Design Proposal: Client-Assisted Staleness Detection & Amendment System for Member Data
Author: Stephen Tan
Date: June 28, 2025
Status: Client Side is to be implemented
Scope: Applies to event.members
and chat.members
user data
NOTE:
- This is the concept on how data will be kept in sync in CaughtUp.app
- This is an abstracted overview of the system.
- Data is denormalized across the system for speed!
Problem
User profile data (e.g., display name, avatar) is duplicated across:
- Friends nodes in
/users/{userId}/friends
- Members collections in
/events/{eventId}/members
and/chats/{chatId}/members
Updating every instance on user profile change causes:
- Redundant writes for stale/unvisited resources (e.g., inactive chats, old events)
- Unnecessary reads and comparisons on already synced data
Backend Data Structure Overview
User profile data (e.g. display name, photoURL) is denormalized across multiple collections:
/
├── users/
│ └── {userId}/
│ └── friends/
│ └── {friendId}: {displayName, photoURL, ...}
├── chats/
│ └── {chatId}/
│ └── members/
│ └── {userId}: {displayName, photoURL, ...}
├── events/
│ └── {eventId}/
│ └── members/
│ └── {userId}: {displayName, photoURL, ...}
When a user updates their profile, data in /users/{userId}
and /users/{friendId}/friends/{userId}
is updated immediately, but duplicated values in every event or chat they participated in are not.

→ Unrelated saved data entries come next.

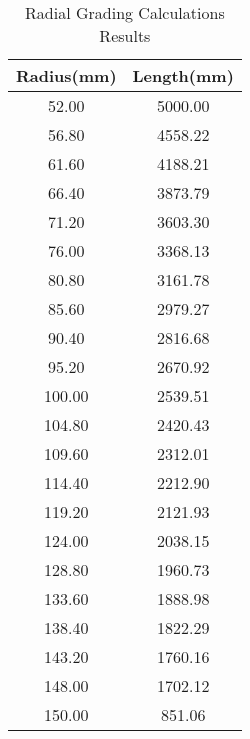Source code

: \begin{table}[!htb]
\caption{Radial Grading Calculations Results}
\label{table:radialvals}
\begin{center}
\begin{tabular}{cc}
\toprule
\textbf{Radius(mm)} & \textbf{Length(mm)} \\ \toprule
52.00 & 5000.00 \\
56.80 & 4558.22 \\
61.60 & 4188.21 \\
66.40 & 3873.79 \\
71.20 & 3603.30 \\
76.00 & 3368.13 \\
80.80 & 3161.78 \\
85.60 & 2979.27 \\
90.40 & 2816.68 \\
95.20 & 2670.92 \\
100.00 & 2539.51 \\
104.80 & 2420.43 \\
109.60 & 2312.01 \\
114.40 & 2212.90 \\
119.20 & 2121.93 \\
124.00 & 2038.15 \\
128.80 & 1960.73 \\
133.60 & 1888.98 \\
138.40 & 1822.29 \\
143.20 & 1760.16 \\
148.00 & 1702.12 \\
150.00 & 851.06 \\
\bottomrule
\end{tabular}
\end{center}
\end{table}
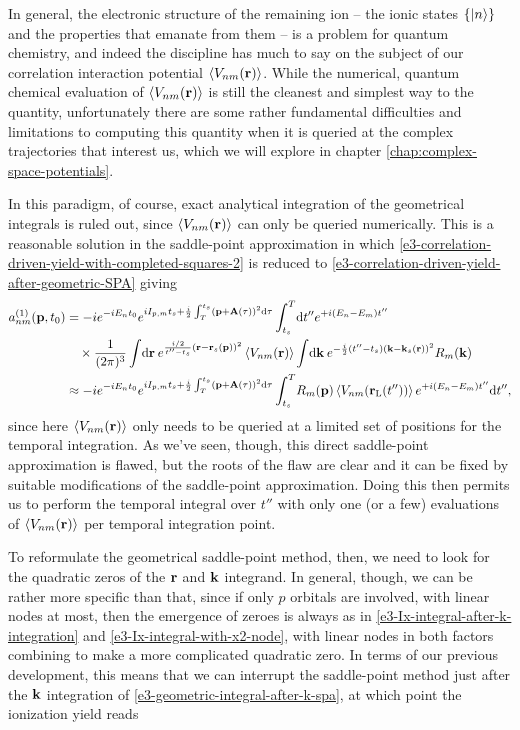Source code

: In general, the electronic structure of the remaining ion -- the ionic states $\{\ket{n}\}$ and the properties that emanate from them -- is a problem for quantum chemistry, and indeed the discipline has much to say on the subject of our correlation interaction potential $\left\langle V_{nm}\mathopen{}\left( \vb{r} \right)\mathclose{} \right\rangle$. While the numerical, quantum chemical evaluation of $\left\langle V_{nm}\mathopen{}\left( \vb{r} \right)\mathclose{} \right\rangle$ is still the cleanest and simplest way to the quantity, unfortunately there are some rather fundamental difficulties and limitations to computing this quantity when it is queried at the complex trajectories that interest us, which we will explore in chapter \ref{chap:complex-space-potentials}.

In this paradigm, of course, exact analytical integration of the geometrical integrals is ruled out, since $\left\langle V_{nm}\mathopen{}\left( \vb{r} \right)\mathclose{} \right\rangle$ can only be queried numerically. This is a reasonable solution in the saddle-point approximation in which \eqref{e3-correlation-driven-yield-with-completed-squares-2} is reduced to \eqref{e3-correlation-driven-yield-after-geometric-SPA} giving
\begin{align}
a_{nm}^{(1)}(\vb{p},{t_0})
& =
-i
e^{-iE_n {t_0}}
e^{iI_{p,m} {t_s}+\frac{i}{2} \int_T^{{t_s}}\left(\vb{p}+\vb{A}(\tau)\right)^2\mathrm{d}\tau} 
\int_{{t_s}}^T\!\mathrm{d} t''
e^{+i(E_n-E_m)t''}
\nonumber \\ & \quad \times
\frac{1}{(2\pi)^{3}}
\int\!\mathrm{d}\vb{r} \:
e^{\frac{i/2}{t''-{t_s}} (\vb{r}-\vb{r}_s(\vb{p}))^2}
\left\langle V_{nm}\mathopen{}\left( \vb{r} \right)\mathclose{} \right\rangle
\int\!\mathrm{d}\vb{k}  \:
e^{-\frac i2 (t''-{t_s}) (\vb{k}-\vb{k}_s(\vb{r}))^2}
R_m(\vb{k})
\nonumber \\ & \approx
-i
e^{-iE_n {t_0}}
e^{iI_{p,m} {t_s}+\frac{i}{2} \int_T^{{t_s}}\left(\vb{p}+\vb{A}(\tau)\right)^2\mathrm{d}\tau} 
\int_{{t_s}}^T\!
R_m(\vb{p})
\left\langle V_{nm}\mathopen{}\left( \vb{r}_\mathrm{L}(t'') \right)\mathclose{} \right\rangle
e^{+i(E_n-E_m)t''}
\mathrm{d} t''
,
\end{align}
since here $\left\langle V_{nm}\mathopen{}\left( \vb{r} \right)\mathclose{} \right\rangle$ only needs to be queried at a limited set of positions for the temporal integration. As we've seen, though, this direct saddle-point approximation is flawed, but the roots of the flaw are clear and it can be fixed by suitable modifications of the saddle-point approximation. Doing this then permits us to perform the temporal integral over $t''$ with only one (or a few) evaluations of $\left\langle V_{nm}\mathopen{}\left( \vb{r} \right)\mathclose{} \right\rangle$ per temporal integration point.


To reformulate the geometrical saddle-point method, then, we need to look for the quadratic zeros of the $\vb{r}$ and $\vb{k}$ integrand. In general, though, we can be rather more specific than that, since if only $p$ orbitals are involved, with linear nodes at most, then the emergence of zeroes is always as in \eqref{e3-Ix-integral-after-k-integration} and \eqref{e3-Ix-integral-with-x2-node}, with linear nodes in both factors combining to make a more complicated quadratic zero. In terms of our previous development, this means that we can interrupt the saddle-point method just after the $\vb{k}$ integration of \eqref{e3-geometric-integral-after-k-spa}, at which point the ionization yield reads

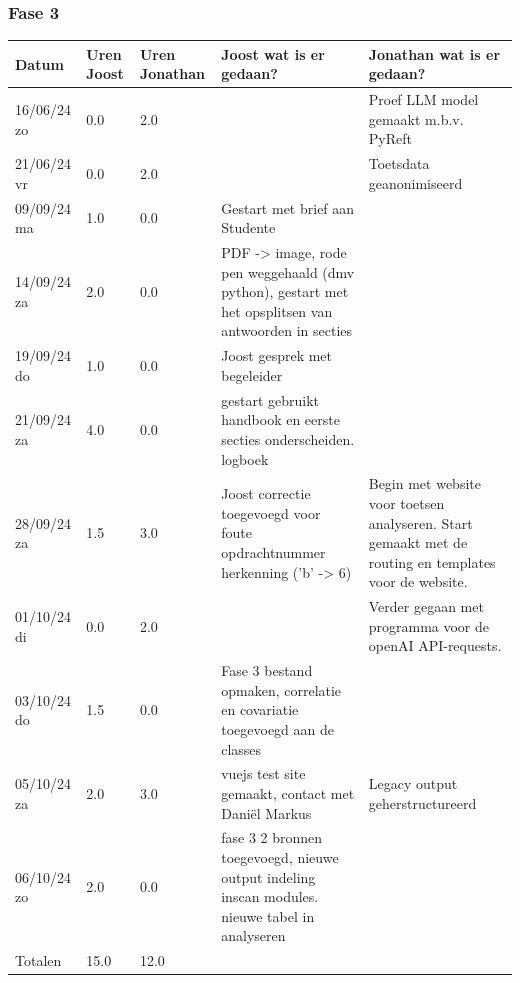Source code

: \documentclass[12pt]{article}
\begin{document}
\subsubsection*{Fase 3}
\footnotesize
\begin{longtable}{@{}p{2.5cm} p{1cm} p{1.5cm} p{5cm} p{5cm}}
\toprule
Datum  & Uren Joost & Uren Jonathan & Joost wat is er gedaan? & Jonathan wat is er gedaan? \\
\hline
\midrule
\endhead
16/06/24 zo & 0.0 & 2.0 &  & Proef LLM model gemaakt m.b.v. PyReft \\
21/06/24 vr & 0.0 & 2.0 &  & Toetsdata geanonimiseerd \\
09/09/24 ma & 1.0 & 0.0 & Gestart met brief aan Studente &  \\
14/09/24 za & 2.0 & 0.0 & PDF -> image, rode pen weggehaald (dmv python), gestart met het opsplitsen van antwoorden in secties &  \\
19/09/24 do & 1.0 & 0.0 & Joost gesprek met begeleider &  \\
21/09/24 za & 4.0 & 0.0 & gestart gebruikt handbook en eerste secties onderscheiden. logboek &  \\
28/09/24 za & 1.5 & 3.0 & Joost correctie toegevoegd voor foute opdrachtnummer herkenning ('b' -> 6) & Begin met website voor toetsen analyseren. Start gemaakt met de routing en templates voor de website. \\
01/10/24 di & 0.0 & 2.0 &  & Verder gegaan met programma voor de openAI API-requests. \\
03/10/24 do & 1.5 & 0.0 & Fase 3 bestand opmaken, correlatie en covariatie toegevoegd aan de classes &  \\
05/10/24 za & 2.0 & 3.0 & vuejs test site gemaakt, contact met Daniël Markus & Legacy output geherstructureerd \\
06/10/24 zo & 2.0 & 0.0 & fase 3 2 bronnen toegevoegd, nieuwe output indeling inscan modules. nieuwe tabel in analyseren &  \\
\midrule
Totalen & 15.0 & 12.0 & & \\
\bottomrule
\end{longtable}
\normalsize
\pagebreak
\end{document}
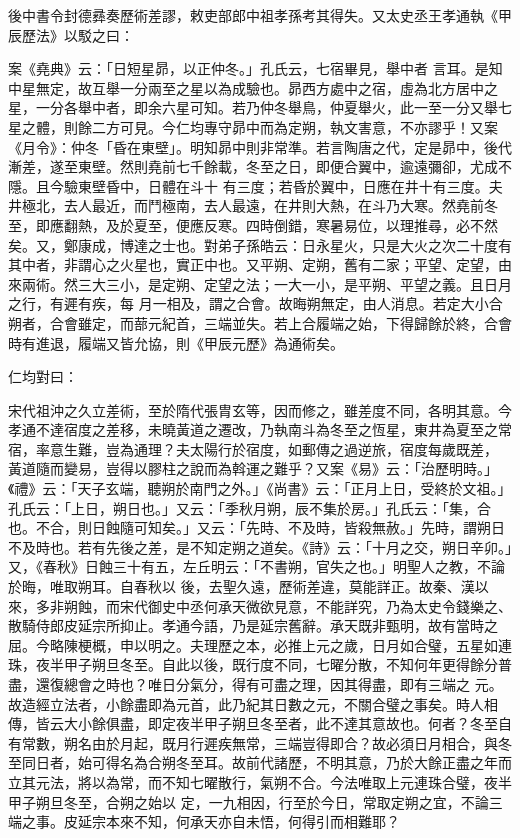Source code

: \begin{pinyinscope}
 後中書令封德彞奏歷術差謬，敕吏部郎中祖孝孫考其得失。又太史丞王孝通執《甲辰歷法》以駁之曰：



 案《堯典》云：「日短星昴，以正仲冬。」孔氏云，七宿畢見，舉中者
 言耳。是知中星無定，故互舉一分兩至之星以為成驗也。昴西方處中之宿，虛為北方居中之星，一分各舉中者，即余六星可知。若乃仲冬舉鳥，仲夏舉火，此一至一分又舉七星之體，則餘二方可見。今仁均專守昴中而為定朔，執文害意，不亦謬乎！又案《月令》：仲冬「昏在東壁」。明知昴中則非常準。若言陶唐之代，定是昴中，後代漸差，遂至東壁。然則堯前七千餘載，冬至之日，即便合翼中，逾遠彌卻，尤成不隱。且今驗東壁昏中，日體在斗十
 有三度；若昏於翼中，日應在井十有三度。夫井極北，去人最近，而鬥極南，去人最遠，在井則大熱，在斗乃大寒。然堯前冬至，即應翻熱，及於夏至，便應反寒。四時倒錯，寒暑易位，以理推尋，必不然矣。又，鄭康成，博達之士也。對弟子孫皓云：日永星火，只是大火之次二十度有其中者，非謂心之火星也，實正中也。又平朔、定朔，舊有二家；平望、定望，由來兩術。然三大三小，是定朔、定望之法；一大一小，是平朔、平望之義。且日月之行，有遲有疾，每
 月一相及，謂之合會。故晦朔無定，由人消息。若定大小合朔者，合會雖定，而蔀元紀首，三端並失。若上合履端之始，下得歸餘於終，合會時有進退，履端又皆允協，則《甲辰元歷》為通術矣。



 仁均對曰：



 宋代祖沖之久立差術，至於隋代張胄玄等，因而修之，雖差度不同，各明其意。今孝通不達宿度之差移，未曉黃道之遷改，乃執南斗為冬至之恆星，東井為夏至之常宿，率意生難，豈為通理？夫太陽行於宿度，如郵傳之過逆旅，宿度每歲既差，
 黃道隨而變易，豈得以膠柱之說而為斡運之難乎？又案《易》云：「治歷明時。」《禮》云：「天子玄端，聽朔於南門之外。」《尚書》云：「正月上日，受終於文祖。」孔氏云：「上日，朔日也。」又云：「季秋月朔，辰不集於房。」孔氏云：「集，合也。不合，則日蝕隨可知矣。」又云：「先時、不及時，皆殺無赦。」先時，謂朔日不及時也。若有先後之差，是不知定朔之道矣。《詩》云：「十月之交，朔日辛卯。」又，《春秋》日蝕三十有五，左丘明云：「不書朔，官失之也。」明聖人之教，不論於晦，唯取朔耳。自春秋以
 後，去聖久遠，歷術差違，莫能詳正。故秦、漢以來，多非朔蝕，而宋代御史中丞何承天微欲見意，不能詳究，乃為太史令錢樂之、散騎侍郎皮延宗所抑止。孝通今語，乃是延宗舊辭。承天既非甄明，故有當時之屈。今略陳梗概，申以明之。夫理歷之本，必推上元之歲，日月如合璧，五星如連珠，夜半甲子朔旦冬至。自此以後，既行度不同，七曜分散，不知何年更得餘分普盡，還復總會之時也？唯日分氣分，得有可盡之理，因其得盡，即有三端之
 元。故造經立法者，小餘盡即為元首，此乃紀其日數之元，不關合璧之事矣。時人相傳，皆云大小餘俱盡，即定夜半甲子朔旦冬至者，此不達其意故也。何者？冬至自有常數，朔名由於月起，既月行遲疾無常，三端豈得即合？故必須日月相合，與冬至同日者，始可得名為合朔冬至耳。故前代諸歷，不明其意，乃於大餘正盡之年而立其元法，將以為常，而不知七曜散行，氣朔不合。今法唯取上元連珠合璧，夜半甲子朔旦冬至，合朔之始以
 定，一九相因，行至於今日，常取定朔之宜，不論三端之事。皮延宗本來不知，何承天亦自未悟，何得引而相難耶？




\end{pinyinscope}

With hundreds of references per user, updating them all reactively (on every change) could be expensive. The challenge is balancing:
• Data freshness in visible or relevant places • System-wide performance and bandwidth
Design Goal
Deliver a scalable, performant strategy for keeping profile metadata in chat.members
and event.members
up-to-date without unnecessary compute.
Proposal: Client-Assisted Amendment Flow
Clients detect stale user data using local knowledge from their /friends
nodes. If the client detects older or mismatched user data when fetching event.members
or chat.members
, it flags those user IDs to an amendment endpoint.
The backend then asynchronously:
- Validates whether data is stale.
- Updates outdated member documents (only if necessary).
This avoids wasteful global updates and server reads unless there’s a real discrepancy.
Sequence Diagram (Mermaid)
This diagram separates the server into microservices:
- GetAPI: Handles event member fetches
- AmendmentAPI: Flags member data as stale
- AmendmentWorker: Listens for amendments, validates, and updates data
- Database: Stores all data
Operational Flow (Event/Chat Load)
- Client calls
getEventMembers(eventId)
orgetChatMembers(chatId)
via the GetAPI microservice on the server. - The GetAPI fetches member data from the Database and returns it to the client.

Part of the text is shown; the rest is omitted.